For CFOs who don’t have the time or budget to implement the system overhaul they need or to transfer their processes to a more secure on-premises system or to a cloud-based system, the best step is to do a comprehensive review of their end-to-end finance processes to audit for consistency and reliability, said Steve Adams, Gartner finance director. 

He suggested reviewing the organization’s record-to-report process from start to finish to understand where non-secure platforms are used, whether there are audit trails that don’t exist, and if exogenous data is incorporated.

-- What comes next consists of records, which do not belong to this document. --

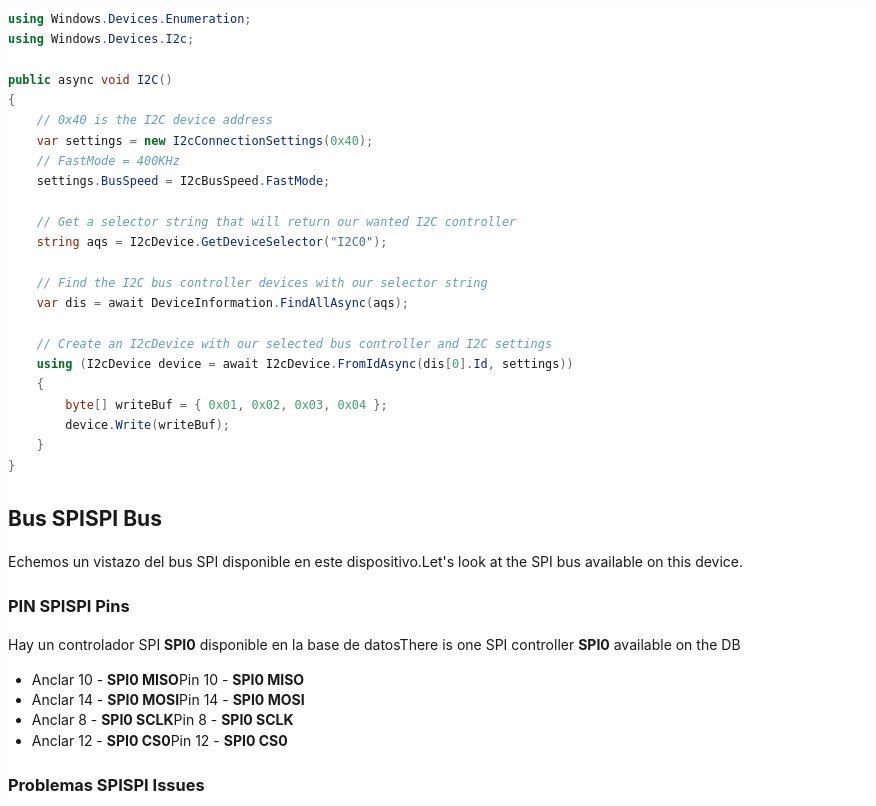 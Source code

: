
 ```C#
using Windows.Devices.Enumeration;
using Windows.Devices.I2c;

public async void I2C()
{
    // 0x40 is the I2C device address
    var settings = new I2cConnectionSettings(0x40);
    // FastMode = 400KHz
    settings.BusSpeed = I2cBusSpeed.FastMode;

    // Get a selector string that will return our wanted I2C controller
    string aqs = I2cDevice.GetDeviceSelector("I2C0");
    
    // Find the I2C bus controller devices with our selector string
    var dis = await DeviceInformation.FindAllAsync(aqs);

    // Create an I2cDevice with our selected bus controller and I2C settings 
    using (I2cDevice device = await I2cDevice.FromIdAsync(dis[0].Id, settings))
    {
        byte[] writeBuf = { 0x01, 0x02, 0x03, 0x04 };
        device.Write(writeBuf);
    }
}
```


## <a name="spi-bus"></a><span data-ttu-id="19f0f-181">Bus SPI</span><span class="sxs-lookup"><span data-stu-id="19f0f-181">SPI Bus</span></span>

<span data-ttu-id="19f0f-182">Echemos un vistazo del bus SPI disponible en este dispositivo.</span><span class="sxs-lookup"><span data-stu-id="19f0f-182">Let's look at the SPI bus available on this device.</span></span>

### <a name="spi-pins"></a><span data-ttu-id="19f0f-183">PIN SPI</span><span class="sxs-lookup"><span data-stu-id="19f0f-183">SPI Pins</span></span>

<span data-ttu-id="19f0f-184">Hay un controlador SPI **SPI0** disponible en la base de datos</span><span class="sxs-lookup"><span data-stu-id="19f0f-184">There is one SPI controller **SPI0** available on the DB</span></span>

* <span data-ttu-id="19f0f-185">Anclar 10 - **SPI0 MISO**</span><span class="sxs-lookup"><span data-stu-id="19f0f-185">Pin 10 - **SPI0 MISO**</span></span>
* <span data-ttu-id="19f0f-186">Anclar 14 - **SPI0 MOSI**</span><span class="sxs-lookup"><span data-stu-id="19f0f-186">Pin 14 - **SPI0 MOSI**</span></span>
* <span data-ttu-id="19f0f-187">Anclar 8 - **SPI0 SCLK**</span><span class="sxs-lookup"><span data-stu-id="19f0f-187">Pin 8 - **SPI0 SCLK**</span></span>
* <span data-ttu-id="19f0f-188">Anclar 12 - **SPI0 CS0**</span><span class="sxs-lookup"><span data-stu-id="19f0f-188">Pin 12 - **SPI0 CS0**</span></span>

### <a name="spi-issues"></a><span data-ttu-id="19f0f-189">Problemas SPI</span><span class="sxs-lookup"><span data-stu-id="19f0f-189">SPI Issues</span></span>
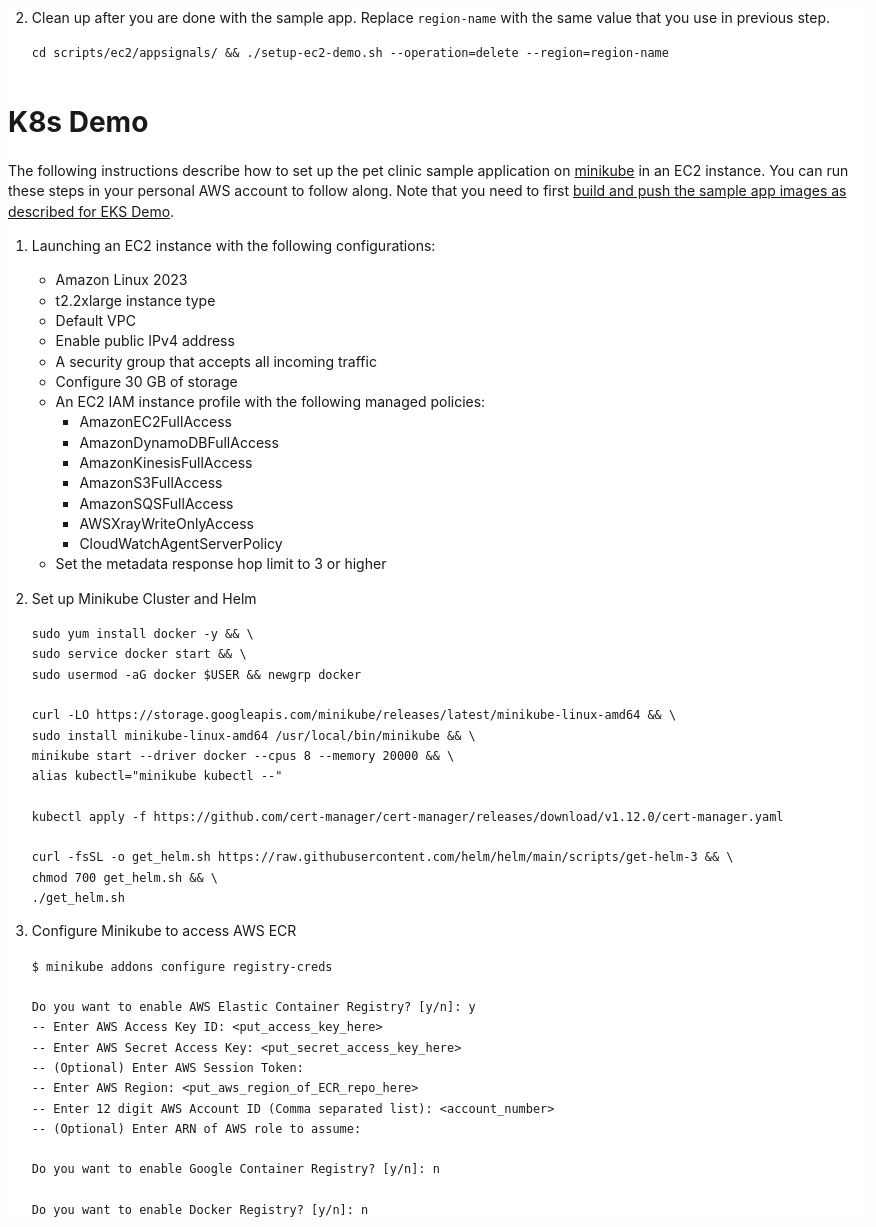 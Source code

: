 
2. Clean up after you are done with the sample app. Replace `region-name` with the same value that you use in previous step.
   ```
   cd scripts/ec2/appsignals/ && ./setup-ec2-demo.sh --operation=delete --region=region-name
   ```


# K8s Demo
The following instructions describe how to set up the pet clinic sample application on [minikube](https://minikube.sigs.k8s.io/docs/) in an EC2 instance. You can run these steps in your personal AWS account to follow along. Note that you need to first [build and push the sample app images as described for EKS Demo](###Build-the-sample-application-images-and-push-to-ECR).

1. Launching an EC2 instance with the following configurations:
   * Amazon Linux 2023
   * t2.2xlarge instance type
   * Default VPC
   * Enable public IPv4 address
   * A security group that accepts all incoming traffic
   * Configure 30 GB of storage
   * An EC2 IAM instance profile with the following managed policies:
      * AmazonEC2FullAccess
      * AmazonDynamoDBFullAccess
      * AmazonKinesisFullAccess
      * AmazonS3FullAccess
      * AmazonSQSFullAccess
      * AWSXrayWriteOnlyAccess
      * CloudWatchAgentServerPolicy
   * Set the metadata response hop limit to 3 or higher

2. Set up Minikube Cluster and Helm
   ```
   sudo yum install docker -y && \
   sudo service docker start && \
   sudo usermod -aG docker $USER && newgrp docker

   curl -LO https://storage.googleapis.com/minikube/releases/latest/minikube-linux-amd64 && \
   sudo install minikube-linux-amd64 /usr/local/bin/minikube && \
   minikube start --driver docker --cpus 8 --memory 20000 && \
   alias kubectl="minikube kubectl --" 

   kubectl apply -f https://github.com/cert-manager/cert-manager/releases/download/v1.12.0/cert-manager.yaml

   curl -fsSL -o get_helm.sh https://raw.githubusercontent.com/helm/helm/main/scripts/get-helm-3 && \
   chmod 700 get_helm.sh && \
   ./get_helm.sh 
   ```

3. Configure Minikube to access AWS ECR
   ```
   $ minikube addons configure registry-creds

   Do you want to enable AWS Elastic Container Registry? [y/n]: y
   -- Enter AWS Access Key ID: <put_access_key_here>
   -- Enter AWS Secret Access Key: <put_secret_access_key_here>
   -- (Optional) Enter AWS Session Token:
   -- Enter AWS Region: <put_aws_region_of_ECR_repo_here>
   -- Enter 12 digit AWS Account ID (Comma separated list): <account_number>
   -- (Optional) Enter ARN of AWS role to assume:

   Do you want to enable Google Container Registry? [y/n]: n

   Do you want to enable Docker Registry? [y/n]: n
   ```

By eliminating these and other red flags, CFOs can go a significant way to clean up their processes and reduce risk without making system changes, Adams said. 

CFOs taking this approach should first engage their IT business partner and ask for a full audit of the cybersecurity capabilities of the suite of financial applications and to use that review as a starting point to making improvements, he said. 

Wider integration

Legacy systems pose a broader problem than just security risk; they can impede company growth because CFOs aren’t generating the data or producing the analytics that can help them identify ways to make more money or reduce costs in the same way they can get from sophisticated cloud-based solutions. 

Nor can legacy systems be expected to be as good at integrating data throughout the organization in the same way as cloud systems.

For CFOs who can do it, switching from an old on-premises system to the cloud can be a game-changer, said Manish Sharma, an Accenture operations group executive.

“CFOs that are agile and able to overcome these restrictions by scaling digital and cloud-powered technologies have been able to break down data silos and siloed ways of working to support the ever-evolving business strategy with speed and flexibility,” he said. 

The importance of using up-to-date IT was emphasized in a recent Accenture report that found “future-ready” leaders are emerging ahead of the pack with higher efficiency and profitability by scaling digital capabilities in ways to improve operational maturity.

“These leaders use better, more diverse data to inform decision-making as part of a cloud-powered continuous feedback loop,” said Sharma.

Flexible categorization

Another benefit of moving to the cloud or a hybrid cloud-on-premises arrangement is cost flexibility. 

On average, the cost of managing an outdated IT system can cost a business around $3.61 per line of code or over $1 million for an application with 300,000 lines of code, said Kevin Shuler, owner and CEO of the Quandary Consulting Group, a Denver-based IT firm. 

“It accounts for customizations, maintenance, reporting, server and hardware, etc.,” he said. 

While replacing the old with the new might appear to be prohibitively expensive at first glance, Shuler noted what can put a CFO more at ease is the costs are more transparent than maintaining a legacy system.

“Better, they can be categorized as either an operating expense or a capital expense since a lot of software is classified as a service rather than software,” he said. 

This gives flexibility to the CFO’s finances and forecasting. It also means more resources can be available for modernized systems. 

“That means you can get superior resources at a lower cost than trying to pull from a pool of highly specialized and competitive contractors who work mainly with legacy systems,” he said.